REQUIREMENT
Unless it is a picture, every line from the start of the entries through the line with "Alternatives include other" must be retyped exactly.

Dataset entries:

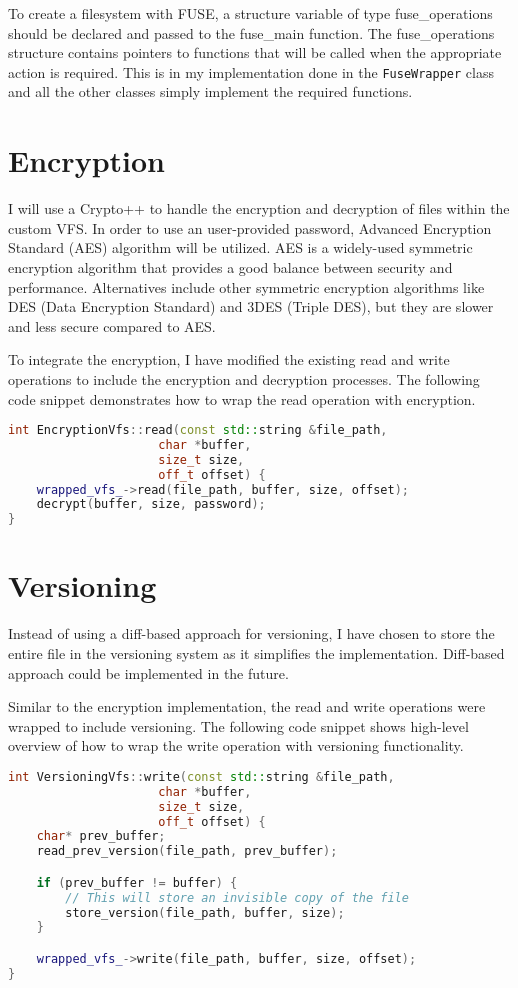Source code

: To create a filesystem with FUSE, a structure variable of type fuse\_operations should be declared and passed to the fuse\_main function.
The fuse\_operations structure contains pointers to functions that will be called when the appropriate action is required.
This is in my implementation done in the \texttt{FuseWrapper} class and all the other classes simply implement the required functions.

\section{Encryption}\label{sec:encryption}

I will use a Crypto++ to handle the encryption and decryption of files within the custom VFS\@.
In order to use an user-provided password, Advanced Encryption Standard (AES) algorithm will be utilized.
AES is a widely-used symmetric encryption algorithm that provides a good balance between security and performance.
Alternatives include other symmetric encryption algorithms like DES (Data Encryption Standard) and 3DES (Triple DES), but they are slower and less secure compared to AES.

To integrate the encryption, I have modified the existing read and write operations to include the encryption and decryption processes.
The following code snippet demonstrates how to wrap the read operation with encryption.

\begin{lstlisting}[language=c++, basicstyle=\ttfamily\small]
int EncryptionVfs::read(const std::string &file_path,
                     char *buffer,
                     size_t size,
                     off_t offset) {
    wrapped_vfs_->read(file_path, buffer, size, offset);
    decrypt(buffer, size, password);
}
\end{lstlisting}

\section{Versioning}\label{sec:versioning2}

Instead of using a diff-based approach for versioning, I have chosen to store the entire file in the versioning system as it simplifies the implementation.
Diff-based approach could be implemented in the future.

Similar to the encryption implementation, the read and write operations were wrapped to include versioning.
The following code snippet shows high-level overview of how to wrap the write operation with versioning functionality.

\begin{lstlisting}[language=c++, basicstyle=\ttfamily\small]
int VersioningVfs::write(const std::string &file_path,
                     char *buffer,
                     size_t size,
                     off_t offset) {
    char* prev_buffer;
    read_prev_version(file_path, prev_buffer);

    if (prev_buffer != buffer) {
        // This will store an invisible copy of the file
        store_version(file_path, buffer, size);
    }

    wrapped_vfs_->write(file_path, buffer, size, offset);
}
\end{lstlisting}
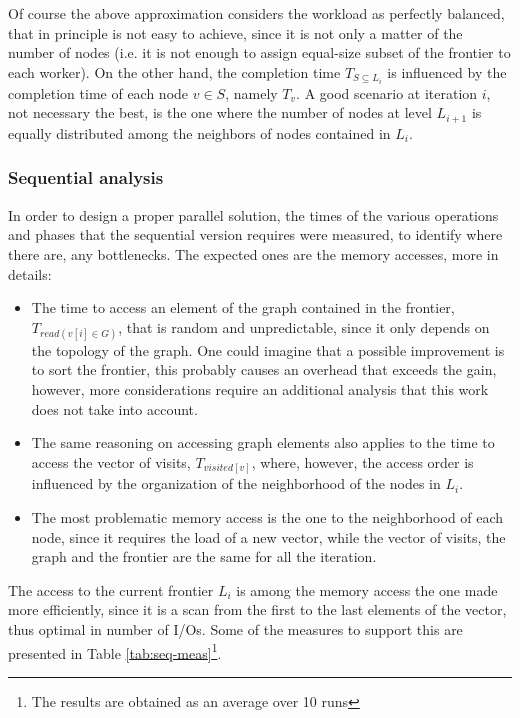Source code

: Of course the above approximation considers the workload as perfectly balanced,
that in principle is not easy to achieve, since it is not only
a matter of the number of nodes (i.e. it is not enough to assign equal-size
subset of the frontier to each worker). On the other hand, the completion time $T_{S \subseteq L_i}$
is influenced by the completion time of each node $v \in S$, namely $T_v$. A good scenario at iteration $i$, not necessary the best,
is the one where the number of nodes at level $L_{i+1}$ is equally
distributed among the neighbors of nodes contained in $L_i$.
\subsubsection{Sequential analysis}
In order to design a proper parallel solution, 
the times of the various operations and phases that the sequential
 version requires were measured, to identify where there are, any bottlenecks.
The expected ones are the memory accesses, more in details:
\begin{itemize}
    \item The time to access an element of the graph contained in the frontier,
    $T_{read(v[i]\in G)}$, that is 
    random and unpredictable, since it only depends on the topology of the graph. One could
    imagine that a possible improvement is to sort the frontier, this probably causes
    an overhead that exceeds the gain, however, more 
    considerations require an additional 
    analysis that this work does not take into account.
    \item The same reasoning on accessing graph elements
     also applies to the time to access the vector of visits, $T_{visited[v]}$, where, however, 
    the access order is influenced by the organization of the neighborhood 
    of the nodes in $L_i$.
    \item The most problematic memory access is the one to the neighborhood of each node, since it
    requires the load of a new vector, while the vector of visits, the graph and the frontier are
     the same
    for all the iteration.
\end{itemize}
The access to the current frontier $L_i$ is among the memory access 
the one made more efficiently, since it is a scan from the 
first to the last elements
of the vector, thus optimal in number of I/Os. Some of
 the measures to support this are presented in Table \ref{tab:seq-meas}\footnote{The results are obtained as an average over 10 runs}.

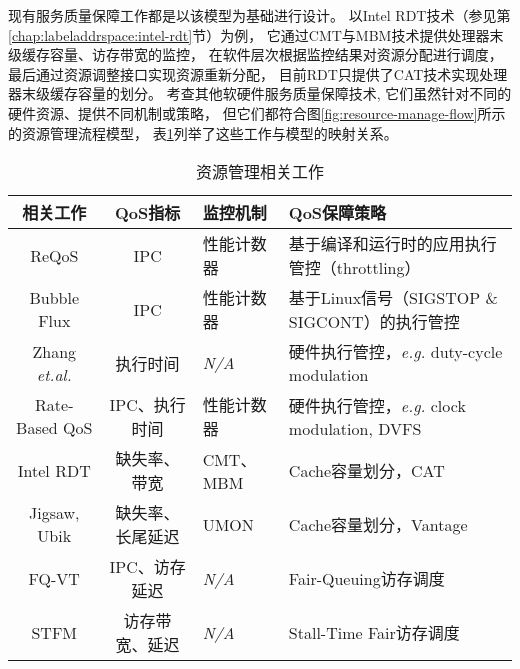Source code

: 
现有服务质量保障工作都是以该模型为基础进行设计。
以Intel RDT技术（参见第\ref{chap:labeladdrspace:intel-rdt}节）为例，
它通过CMT与MBM技术提供处理器末级缓存容量、访存带宽的监控，
在软件层次根据监控结果对资源分配进行调度，
最后通过资源调整接口实现资源重新分配，
目前RDT只提供了CAT技术实现处理器末级缓存容量的划分。
考查其他软硬件服务质量保障技术\cite{tang_reqos:_2013,yang_bubble-flux:_2013,Zhang:2009,herdrich_rate-based_2009,Jigsaw:2013,kasture_ubik:_2014,Nesbit:2006,mutlu_stall-time_2007},
它们虽然针对不同的硬件资源、提供不同机制或策略，
但它们都符合图\ref{fig:resource-manage-flow}所示的资源管理流程模型，
表\ref{tab:resman-compare}列举了这些工作与模型的映射关系。

\begin{table}[htb]
  \centering
  \begin{minipage}[t]{\linewidth}
  \caption{资源管理相关工作}
  \label{tab:resman-compare}
    \begin{tabular*}{\linewidth}{ccp{2cm}p{6cm}}
      \toprule[1.5pt]
      \textbf{相关工作}                        & \textbf{QoS指标} & \textbf{监控机制}   & \textbf{QoS保障策略}     \\
      \midrule[1pt]
      ReQoS\cite{tang_reqos:_2013}             & IPC              & 性能计数器 & 基于编译和运行时的应用执行管控（throttling）     \\
      Bubble Flux\cite{yang_bubble-flux:_2013} & IPC              & 性能计数器 & 基于Linux信号（SIGSTOP \& SIGCONT）的执行管控    \\
      \hline
      Zhang \emph{et.al.}\cite{Zhang:2009}     & 执行时间         & \emph{N/A} & 硬件执行管控，\emph{e.g.} duty-cycle modulation  \\
      Rate-Based QoS\cite{herdrich_rate-based_2009} & IPC、执行时间    & 性能计数器 & 硬件执行管控，\emph{e.g.} clock modulation, DVFS \\
      Intel RDT\cite{intel-rdt}                & 缺失率、带宽     & CMT、MBM                               & Cache容量划分，CAT                                 \\
      Jigsaw\cite{Jigsaw:2013}, Ubik\cite{kasture_ubik:_2014} & 缺失率、长尾延迟 & UMON\cite{qureshi_utility-based_2006}  & Cache容量划分，Vantage\cite{sanchez_vantage:_2011} \\
      FQ-VT\cite{Nesbit:2006}                  & IPC、访存延迟        & \emph{N/A}  & Fair-Queuing访存调度    \\
      STFM\cite{mutlu_stall-time_2007}         & 访存带宽、延迟       & \emph{N/A}  & Stall-Time Fair访存调度 \\
      \bottomrule[1.5pt]
    \end{tabular*}\\[2pt]
  \end{minipage}
\end{table}

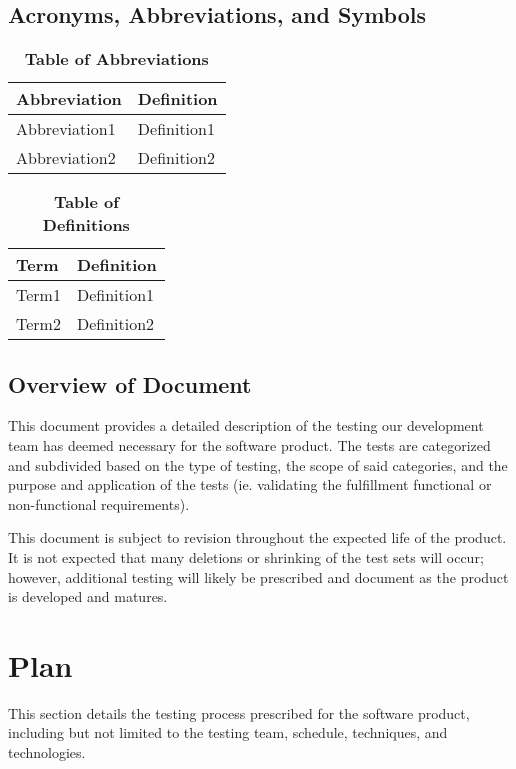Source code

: \documentclass[12pt, titlepage]{article}
\begin{document}
	\subsection{Acronyms, Abbreviations, and Symbols}
	
	\begin{table}[hbp]
		\caption{\textbf{Table of Abbreviations}} \label{Table}
		\begin{tabularx}{\textwidth}{p{3cm}X}
			\toprule
			\textbf{Abbreviation} & \textbf{Definition} \\
			\midrule
			Abbreviation1 & Definition1\\
			Abbreviation2 & Definition2\\
			\bottomrule
		\end{tabularx}
	\end{table}
	\begin{table}[!htbp]
		\caption{\textbf{Table of Definitions}} \label{Table}
		\begin{tabularx}{\textwidth}{p{3cm}X}
			\toprule
			\textbf{Term} & \textbf{Definition}\\
			\midrule
			Term1 & Definition1\\
			Term2 & Definition2\\
			\bottomrule
		\end{tabularx}
	\end{table}	
	\subsection{Overview of Document}
	\indent \indent This document provides a detailed description of the 
	testing our development team has deemed necessary for the software product. 
	The tests are categorized and subdivided based on the type of testing, the 
	scope of said categories, and the purpose and application of the tests (ie. 
	validating the fulfillment functional or non-functional requirements).\par
	This document is subject to revision throughout the expected life of the 
	product. It is not expected that many deletions or shrinking of the test 
	sets will occur; however, additional testing will likely be prescribed and 
	document as the product is developed and matures.
	
	\section{Plan}
	This section details the testing process prescribed for the software 
	product, including but not limited to the testing team, schedule, 
	techniques, and technologies.
\end{document}
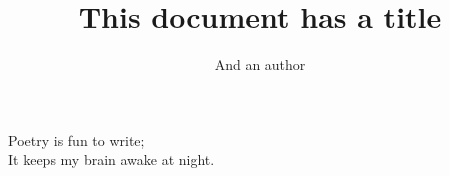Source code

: \documentclass[letterpaper]{article}
\title{This document has a title}
\author{And an author}
\date{}
\begin{document}
\maketitle

\noindent Poetry is fun to write; \\
It keeps my brain awake at night. \\
\end{document}
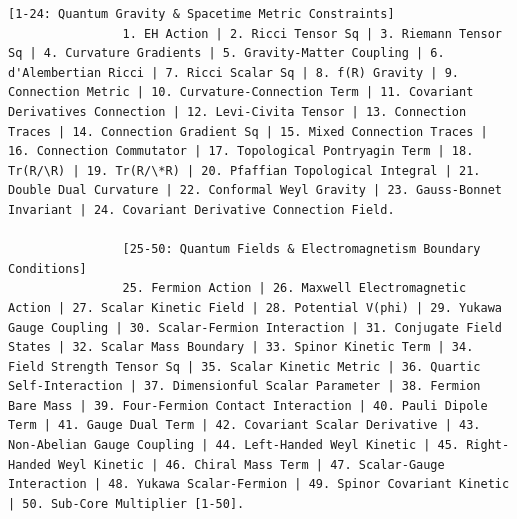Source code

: \documentclass[11pt,a4paper]{article}
\makeatletter
\def\ttfamily{\@noligs\fontfamily\ttdefault\selectfont\sloppy}
\makeatother
\begin{document}
\begin{tcolorbox}
\begin{lstlisting}[basicstyle=\scriptsize\ttfamily, breaklines=true, columns=fullflexible]
				[1-24: Quantum Gravity & Spacetime Metric Constraints]
				1. EH Action | 2. Ricci Tensor Sq | 3. Riemann Tensor Sq | 4. Curvature Gradients | 5. Gravity-Matter Coupling | 6. d'Alembertian Ricci | 7. Ricci Scalar Sq | 8. f(R) Gravity | 9. Connection Metric | 10. Curvature-Connection Term | 11. Covariant Derivatives Connection | 12. Levi-Civita Tensor | 13. Connection Traces | 14. Connection Gradient Sq | 15. Mixed Connection Traces | 16. Connection Commutator | 17. Topological Pontryagin Term | 18. Tr(R/\R) | 19. Tr(R/\*R) | 20. Pfaffian Topological Integral | 21. Double Dual Curvature | 22. Conformal Weyl Gravity | 23. Gauss-Bonnet Invariant | 24. Covariant Derivative Connection Field.
				
				[25-50: Quantum Fields & Electromagnetism Boundary Conditions]
				25. Fermion Action | 26. Maxwell Electromagnetic Action | 27. Scalar Kinetic Field | 28. Potential V(phi) | 29. Yukawa Gauge Coupling | 30. Scalar-Fermion Interaction | 31. Conjugate Field States | 32. Scalar Mass Boundary | 33. Spinor Kinetic Term | 34. Field Strength Tensor Sq | 35. Scalar Kinetic Metric | 36. Quartic Self-Interaction | 37. Dimensionful Scalar Parameter | 38. Fermion Bare Mass | 39. Four-Fermion Contact Interaction | 40. Pauli Dipole Term | 41. Gauge Dual Term | 42. Covariant Scalar Derivative | 43. Non-Abelian Gauge Coupling | 44. Left-Handed Weyl Kinetic | 45. Right-Handed Weyl Kinetic | 46. Chiral Mass Term | 47. Scalar-Gauge Interaction | 48. Yukawa Scalar-Fermion | 49. Spinor Covariant Kinetic | 50. Sub-Core Multiplier [1-50].
				

\end{lstlisting}
\end{tcolorbox}
\end{document}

REPLY TO THE EXERCISE
Source code

: To create a filesystem with FUSE, a structure variable of type fuse\_operations should be declared and passed to the fuse\_main function.
The fuse\_operations structure contains pointers to functions that will be called when the appropriate action is required.
This is in my implementation done in the \texttt{FuseWrapper} class and all the other classes simply implement the required functions.

\section{Encryption}\label{sec:encryption}

I will use a Crypto++ to handle the encryption and decryption of files within the custom VFS\@.
In order to use an user-provided password, Advanced Encryption Standard (AES) algorithm will be utilized.
AES is a widely-used symmetric encryption algorithm that provides a good balance between security and performance.
Alternatives include other symmetric encryption algorithms like DES (Data Encryption Standard) and 3DES (Triple DES), but they are slower and less secure compared to AES.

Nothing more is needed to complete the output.